Analysts say millions of savers with cash tied up in utilities, telecoms and banks risk being ‘crushed’ if a Labour government is elected
Millions of savers with cash tied up in utilities, telecoms and banks risk being ‘crushed’ if a Labour government is elected, according to analysts.
A victory for Jeremy Corbyn – who has threatened to nationalise entire industries – on December 12 would send the pound plunging while shares in a host of firms would be pushed into the red, according to research by Jefferies.
Outlining bleak scenarios that could unfold, the broker’s analysts warn shares in BT, National Grid, Royal Mail, Royal Bank of Scotland, electricity provider SSE, William Hill and water firms Severn Trent, Pennon and United Utilities will be the worst-hit if Labour wins power.
The stocks are among the most widely held by retail investors, meaning savers with pensions and other nest eggs would be hammered. The ‘only real beneficiaries’ under Labour would be exporters, said the analysts, because sterling’s ‘inexorable’ drop in value would make their products cheaper overseas.
‘Utilities, telecoms and banks get crushed,’ they added.
In their research note, headed ‘A TV guide for investors’, Jefferies analysts detail four election outcomes, framed as ‘Christmas movies’. They say there is a 10 per cent chance of a Labour majority – a scenario dubbed Trading Places after the 1983 film starring Dan Aykroyd and Eddie Murphy.

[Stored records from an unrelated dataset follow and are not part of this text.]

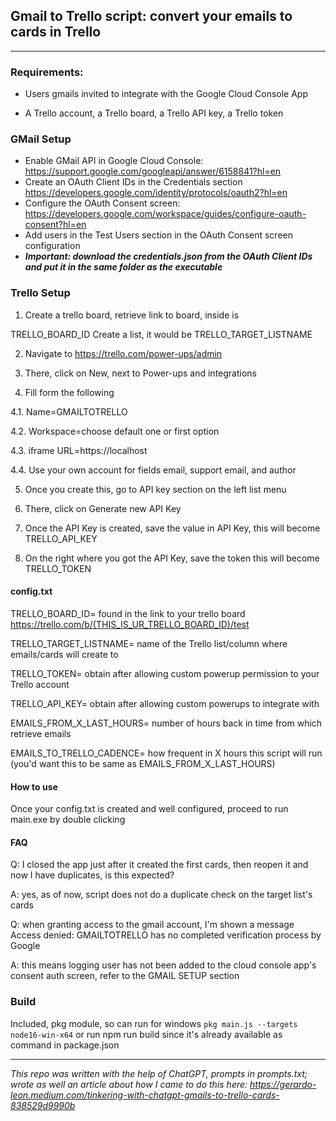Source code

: 
## Gmail to Trello script: convert your emails to cards in Trello

--------

### Requirements:

- Users gmails invited to integrate with the Google Cloud Console App

- A Trello account, a Trello board, a Trello API key, a Trello token

  

### GMail Setup

- Enable GMail API in Google Cloud Console: https://support.google.com/googleapi/answer/6158841?hl=en
- Create an OAuth Client IDs in the Credentials section https://developers.google.com/identity/protocols/oauth2?hl=en
- Configure the OAuth Consent screen: https://developers.google.com/workspace/guides/configure-oauth-consent?hl=en
- Add users in the Test Users section in the OAuth Consent screen configuration
- ***Important: download the credentials.json from the OAuth Client IDs and put it in the same folder as the executable*** 


### Trello Setup

  

1. Create a trello board, retrieve link to board, inside is

TRELLO_BOARD_ID Create a list, it would be TRELLO_TARGET_LISTNAME

2. Navigate to https://trello.com/power-ups/admin

3. There, click on New, next to Power-ups and integrations

4. Fill form the following

4.1. Name=GMAILTOTRELLO

4.2. Workspace=choose default one or first option

4.3. iframe URL=https://localhost

4.4. Use your own account for fields email, support email, and author

5. Once you create this, go to API key section on the left list menu

6. There, click on Generate new API Key

7. Once the API Key is created, save the value in API Key, this will become TRELLO_API_KEY

8. On the right where you got the API Key, save the token this will become TRELLO_TOKEN

  

  

#### config.txt

  

TRELLO_BOARD_ID= found in the link to your trello board https://trello.com/b/(THIS_IS_UR_TRELLO_BOARD_ID)/test

TRELLO_TARGET_LISTNAME= name of the Trello list/column where emails/cards will create to

TRELLO_TOKEN= obtain after allowing custom powerup permission to your Trello account

TRELLO_API_KEY= obtain after allowing custom powerups to integrate with

EMAILS_FROM_X_LAST_HOURS= number of hours back in time from which retrieve emails

EMAILS_TO_TRELLO_CADENCE= how frequent in X hours this script will run (you'd want this to be same as EMAILS_FROM_X_LAST_HOURS)

  

#### How to use

  

Once your config.txt is created and well configured, proceed to run main.exe by double clicking

  

#### FAQ

  

Q: I closed the app just after it created the first cards, then reopen it and now I have duplicates, is this expected?

A: yes, as of now, script does not do a duplicate check on the target list's cards

Q: when granting access to the gmail account, I'm shown a message Access denied: GMAILTOTRELLO has no completed verification process by Google

A: this means logging user has not been added to the cloud console app's consent auth screen, refer to the GMAIL SETUP section


### Build

Included, pkg module, so can run for windows `pkg main.js --targets node16-win-x64` or run npm run build since it's already available as command in package.json


--------

*This repo was written with the help of ChatGPT, prompts in prompts.txt; wrote as well an article about how I came to do this here: https://gerardo-leon.medium.com/tinkering-with-chatgpt-gmails-to-trello-cards-838529d9990b*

In this outcome they predict there would be a ‘good chance’ of Britain remaining in the EU and a flood of Government spending in 2020 and 2021 that would initially boost the economy.
But they also warn that in the longer term the outlook for a host of UK stocks held by small shareholders is bleak.
The ‘most negative’ hit would be to SSE, National Grid, Severn Trent, Pennon and United Utilities, which face having their industries brought back into public ownership. Severn Trent shares could plunge by as much as 43 per cent, Jefferies said, while SSE could lose 15 per cent of its value.
BT faces a drop in value of 45 per cent because of Labour’s plan to nationalise its broadband business, while bus and rail operators would be hit by plans to re-nationalise the rail industry and hand councils control of bus services. Royal Mail shares could halve in value if the party presses ahead with plans to renationalise the company, while RBS shares could initially plunge by 30 per cent with the bank hit by rising finance costs.
The gambling sector would be hammered as well, because of plans for far stricter regulations.
However, Jefferies said big exporters, including British American Tobacco, Rolls-Royce, Unilever and Tate & Lyle, stood to benefit.
The analysis suggests that millions of savers and pensioners will see the value of their investments plummet. They could also lose out on prices offered for firms that stand to be nationalised, if they are not bought for their full market values.
Labour claims the proposals will ‘bring vital areas of our economy into public ownership, so they can be run by and for the people’.
A ‘Home Alone’ Tory majority – given a 30 per cent likelihood – would see the UK press ahead with Brexit and give domestically focused stocks such as banks, retailers, utilities and the pound a boost, with exporters losing out.
Last night a Labour spokesman said: ‘Labour is proud of our plans to take on the powerful who are doing so well out of the current system which rips off customers. We welcome their opposition.
‘It’s hardly surprising that those who will profit from keeping things as they are don’t want things to change.’